=== Begin Enclosure ===

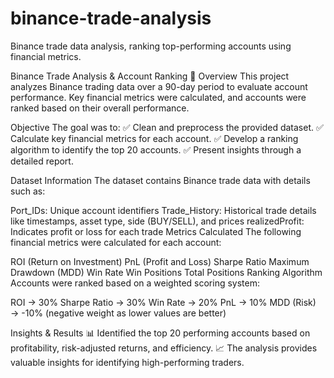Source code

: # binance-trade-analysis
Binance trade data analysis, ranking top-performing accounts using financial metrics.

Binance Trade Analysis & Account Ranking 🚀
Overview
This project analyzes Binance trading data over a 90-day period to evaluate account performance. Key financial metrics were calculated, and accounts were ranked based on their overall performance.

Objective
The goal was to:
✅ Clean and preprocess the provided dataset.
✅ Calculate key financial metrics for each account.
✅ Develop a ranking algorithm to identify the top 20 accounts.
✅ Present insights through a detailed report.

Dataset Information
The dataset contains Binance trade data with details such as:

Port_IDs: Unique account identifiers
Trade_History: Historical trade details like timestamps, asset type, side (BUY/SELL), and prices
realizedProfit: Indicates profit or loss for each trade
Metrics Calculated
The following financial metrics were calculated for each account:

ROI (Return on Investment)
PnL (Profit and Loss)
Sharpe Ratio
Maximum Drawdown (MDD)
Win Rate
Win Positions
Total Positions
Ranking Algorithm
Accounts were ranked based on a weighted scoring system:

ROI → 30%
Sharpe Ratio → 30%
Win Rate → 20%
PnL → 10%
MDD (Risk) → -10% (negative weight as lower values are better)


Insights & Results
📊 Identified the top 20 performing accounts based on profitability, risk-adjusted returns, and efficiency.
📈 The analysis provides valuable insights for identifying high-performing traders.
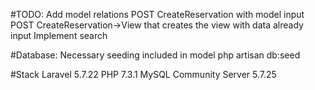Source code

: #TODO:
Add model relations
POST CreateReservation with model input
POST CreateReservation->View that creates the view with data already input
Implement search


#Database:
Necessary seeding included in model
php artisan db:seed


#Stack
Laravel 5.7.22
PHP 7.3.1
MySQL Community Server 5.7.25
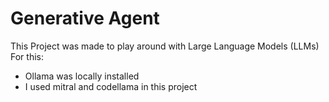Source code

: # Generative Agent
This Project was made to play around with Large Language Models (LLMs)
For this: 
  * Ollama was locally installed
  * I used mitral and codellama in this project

=== End Enclosure ===

## About this task
Report each line of the records that holds the word "POST".

## Exercise output
POST CreateReservation with model input
POST CreateReservation->View that creates the view with data already input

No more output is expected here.